The frontend JavaScript changed from calling the Lambda Function URL directly to calling the API Gateway with an x-api-key header.

Failure 1: Resources already exist

I pushed everything to main. The backend CI ran terraform apply and failed with four errors:

ResourceAlreadyExistsException: CloudWatch Logs log group /aws/apigateway/visitor-api already exists
EntityAlreadyExists: Role with name api-gateway-cloudwatch-role already exists
ResourceConflictException: The statement id (AllowAPIGatewayGetInvoke) provided already exists
Enter fullscreen mode Exit fullscreen mode

I had created these resources locally with terraform apply before the CI existed. The CI's import step only covered root-level resources (DynamoDB, Lambda, SNS). The new API Gateway module resources weren't in the import list.

The fix was adding six terraform import commands for the module resources: the CloudWatch log group, IAM role, role policy attachment, both Lambda permissions, and the API Gateway account.

Failure 2: CI didn't trigger

I pushed the import fix to .github/workflows/backend-cicd.yml. Nothing happened.

The workflow trigger only watched resume-backend/**. The workflow file itself lives at .github/workflows/backend-cicd.yml, outside that path. GitHub Actions path filters are literal glob matches. If the file you change doesn't match the path filter, the workflow doesn't run.

I added the workflow file to its own trigger and threw in workflow_dispatch for manual runs:

paths:
  - 'resume-backend/**'
  - '.github/workflows/backend-cicd.yml'
workflow_dispatch:
Enter fullscreen mode Exit fullscreen mode

Failure 3: New API Gateway, old URL

After the CI succeeded, the visitor counter showed "--" instead of a number.

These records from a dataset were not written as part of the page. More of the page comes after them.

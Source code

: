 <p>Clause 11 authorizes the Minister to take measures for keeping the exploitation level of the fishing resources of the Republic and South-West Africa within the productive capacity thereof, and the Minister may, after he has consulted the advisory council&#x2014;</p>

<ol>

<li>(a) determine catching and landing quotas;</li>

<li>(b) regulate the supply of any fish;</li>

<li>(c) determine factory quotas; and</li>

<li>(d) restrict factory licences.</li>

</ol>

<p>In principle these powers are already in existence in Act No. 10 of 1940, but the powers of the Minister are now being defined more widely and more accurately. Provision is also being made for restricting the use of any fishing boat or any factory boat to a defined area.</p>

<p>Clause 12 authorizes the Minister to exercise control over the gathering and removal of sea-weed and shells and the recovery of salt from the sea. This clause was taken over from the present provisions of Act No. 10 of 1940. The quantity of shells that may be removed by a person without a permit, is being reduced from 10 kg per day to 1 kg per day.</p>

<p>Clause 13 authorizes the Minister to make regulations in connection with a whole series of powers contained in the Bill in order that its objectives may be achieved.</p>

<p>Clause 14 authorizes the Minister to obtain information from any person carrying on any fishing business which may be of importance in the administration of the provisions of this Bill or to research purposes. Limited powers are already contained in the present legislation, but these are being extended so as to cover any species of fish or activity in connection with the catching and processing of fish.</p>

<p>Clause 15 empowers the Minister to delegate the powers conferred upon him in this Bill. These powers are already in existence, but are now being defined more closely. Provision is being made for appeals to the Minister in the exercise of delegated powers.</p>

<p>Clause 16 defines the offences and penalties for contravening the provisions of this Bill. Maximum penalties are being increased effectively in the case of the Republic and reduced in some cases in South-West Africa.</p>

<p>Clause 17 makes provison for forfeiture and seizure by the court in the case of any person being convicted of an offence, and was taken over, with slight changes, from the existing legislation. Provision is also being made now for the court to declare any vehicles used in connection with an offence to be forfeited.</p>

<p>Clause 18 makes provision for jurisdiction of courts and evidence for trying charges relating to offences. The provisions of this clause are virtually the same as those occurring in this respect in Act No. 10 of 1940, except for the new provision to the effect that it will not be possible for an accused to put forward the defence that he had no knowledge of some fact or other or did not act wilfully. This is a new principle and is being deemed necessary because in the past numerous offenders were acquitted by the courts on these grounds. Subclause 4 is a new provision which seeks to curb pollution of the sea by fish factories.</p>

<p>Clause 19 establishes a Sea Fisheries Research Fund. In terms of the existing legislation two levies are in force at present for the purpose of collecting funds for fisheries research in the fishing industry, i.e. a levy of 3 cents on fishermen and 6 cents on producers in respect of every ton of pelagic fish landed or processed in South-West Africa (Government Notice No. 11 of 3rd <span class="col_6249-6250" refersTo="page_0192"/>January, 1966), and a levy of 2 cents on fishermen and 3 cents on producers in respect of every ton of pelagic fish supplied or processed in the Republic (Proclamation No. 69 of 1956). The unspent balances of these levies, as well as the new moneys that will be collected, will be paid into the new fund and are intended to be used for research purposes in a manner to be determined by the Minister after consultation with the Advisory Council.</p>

The import step had only imported resources with globally-unique identifiers (IAM roles, CloudWatch log groups, Lambda permissions). The REST API itself, its methods, integrations, stages, and deployment weren't imported because they don't have globally-unique names. Terraform created a brand new API Gateway with a different ID.

My frontend was still pointing at the old URL. And Terraform had updated the Lambda permissions to reference the new API Gateway, so the old URL lost its ability to invoke the Lambda. Both URLs were broken.

I pulled the new URL and API key from terraform output, updated index.js, pushed, and invalidated the CloudFront cache.

Still "--".

Failure 4: CORS preflight mismatch

I tested with curl and got {"count": 162} back. The API worked. The browser was blocking it.

I sent an OPTIONS request mimicking the browser's preflight check:

curl -D- -X OPTIONS \
  "https://pb5rav4teh.execute-api.us-east-1.amazonaws.com/prod/visitors" \
  -H "Origin: https://shankar-resume.arlingtonhood21.work" \
  -H "Access-Control-Request-Method: POST"
Enter fullscreen mode Exit fullscreen mode

The response:

Access-Control-Allow-Origin: https://arlingtonhood21.work
Enter fullscreen mode Exit fullscreen mode

My site loads from https://shankar-resume.arlingtonhood21.work. The browser does an exact string match. arlingtonhood21.work does not equal shankar-resume.arlingtonhood21.work. Preflight rejected, POST blocked.

The problem was in how API Gateway handles CORS. The actual POST request flows through the Lambda proxy integration, where my Python code checks the Origin header dynamically and returns the matching origin. But the OPTIONS preflight never reaches the Lambda. It hits a MOCK integration that returns a hardcoded, static value. I had set that static value to the apex domain instead of the subdomain.

Curl doesn't send preflight requests, which is why it worked from the terminal. Browsers always send OPTIONS first for cross-origin POST requests with custom headers.

Failure 5: The state kept disappearing

I fixed the CORS config, pushed, and the CI created a third API Gateway. Apply complete! Resources: 35 added, 4 changed, 4 destroyed. 35 new resources for a one-line change. Something was destroying the Terraform state between runs.

I checked S3:

$ aws s3 ls s3://shankar-resume-2025/ --recursive
2026-04-11  404.html
2026-04-11  favicon.svg
2026-04-11  index.html
2026-04-11  index.js
2026-04-11  style.css
Enter fullscreen mode Exit fullscreen mode

No resume-backend/terraform.tfstate. Gone.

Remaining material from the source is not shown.